> Information supplied
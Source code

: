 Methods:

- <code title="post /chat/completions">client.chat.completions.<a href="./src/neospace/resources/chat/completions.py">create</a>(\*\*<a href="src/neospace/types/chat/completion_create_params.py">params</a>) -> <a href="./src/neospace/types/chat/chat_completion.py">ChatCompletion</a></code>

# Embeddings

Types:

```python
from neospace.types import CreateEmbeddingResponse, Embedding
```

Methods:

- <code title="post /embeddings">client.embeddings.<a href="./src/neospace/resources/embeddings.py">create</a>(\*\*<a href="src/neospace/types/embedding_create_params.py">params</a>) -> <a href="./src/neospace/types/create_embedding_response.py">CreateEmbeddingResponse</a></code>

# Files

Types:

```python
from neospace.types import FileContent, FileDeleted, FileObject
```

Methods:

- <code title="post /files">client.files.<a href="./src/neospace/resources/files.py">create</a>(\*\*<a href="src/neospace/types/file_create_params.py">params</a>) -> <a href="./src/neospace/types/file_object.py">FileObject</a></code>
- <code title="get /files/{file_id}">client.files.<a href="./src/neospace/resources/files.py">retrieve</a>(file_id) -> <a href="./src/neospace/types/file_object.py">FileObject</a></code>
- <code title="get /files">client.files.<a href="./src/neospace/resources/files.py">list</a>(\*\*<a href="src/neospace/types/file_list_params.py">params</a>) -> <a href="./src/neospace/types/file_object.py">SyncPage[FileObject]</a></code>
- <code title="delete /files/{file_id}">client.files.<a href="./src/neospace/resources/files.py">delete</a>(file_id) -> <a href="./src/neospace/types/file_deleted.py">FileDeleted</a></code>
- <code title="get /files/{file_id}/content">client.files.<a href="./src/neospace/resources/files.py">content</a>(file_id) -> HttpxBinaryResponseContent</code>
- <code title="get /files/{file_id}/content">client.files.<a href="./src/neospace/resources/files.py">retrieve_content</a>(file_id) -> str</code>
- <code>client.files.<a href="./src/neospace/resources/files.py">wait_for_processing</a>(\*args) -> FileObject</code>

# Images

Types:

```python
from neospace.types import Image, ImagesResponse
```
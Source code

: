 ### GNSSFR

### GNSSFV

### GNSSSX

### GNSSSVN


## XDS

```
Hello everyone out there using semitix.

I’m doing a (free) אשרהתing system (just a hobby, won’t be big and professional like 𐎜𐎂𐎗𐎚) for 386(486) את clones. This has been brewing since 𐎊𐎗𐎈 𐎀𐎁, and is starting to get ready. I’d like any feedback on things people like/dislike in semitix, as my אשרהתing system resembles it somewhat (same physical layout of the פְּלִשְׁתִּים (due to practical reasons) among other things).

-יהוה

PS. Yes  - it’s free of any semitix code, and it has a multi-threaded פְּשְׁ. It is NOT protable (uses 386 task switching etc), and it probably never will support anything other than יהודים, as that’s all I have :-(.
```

> Problem description
Lines of the listing above that contain the word "FileDeleted" should all be returned.

> Output of the exercise
from neospace.types import FileContent, FileDeleted, FileObject
- <code title="delete /files/{file_id}">client.files.<a href="./src/neospace/resources/files.py">delete</a>(file_id) -> <a href="./src/neospace/types/file_deleted.py">FileDeleted</a></code>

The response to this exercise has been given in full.